*** RECORDS ***
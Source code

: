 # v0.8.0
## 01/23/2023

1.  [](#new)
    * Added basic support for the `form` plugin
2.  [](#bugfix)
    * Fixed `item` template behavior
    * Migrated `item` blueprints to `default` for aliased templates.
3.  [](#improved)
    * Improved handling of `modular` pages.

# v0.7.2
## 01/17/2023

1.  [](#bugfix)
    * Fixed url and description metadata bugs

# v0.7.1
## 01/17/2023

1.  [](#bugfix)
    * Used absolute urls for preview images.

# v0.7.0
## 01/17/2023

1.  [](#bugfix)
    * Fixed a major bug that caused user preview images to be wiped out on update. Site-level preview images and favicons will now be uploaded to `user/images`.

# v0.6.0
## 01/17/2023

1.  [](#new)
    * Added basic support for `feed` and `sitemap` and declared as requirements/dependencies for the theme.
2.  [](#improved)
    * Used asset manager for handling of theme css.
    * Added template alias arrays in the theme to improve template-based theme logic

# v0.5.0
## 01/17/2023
***
- TASK BRIEF:
Search the data for "preview". Copy every matching line.

- SOLUTION TO THE EXERCISE:
    * Used absolute urls for preview images.
    * Fixed a major bug that caused user preview images to be wiped out on update. Site-level preview images and favicons will now be uploaded to `user/images`.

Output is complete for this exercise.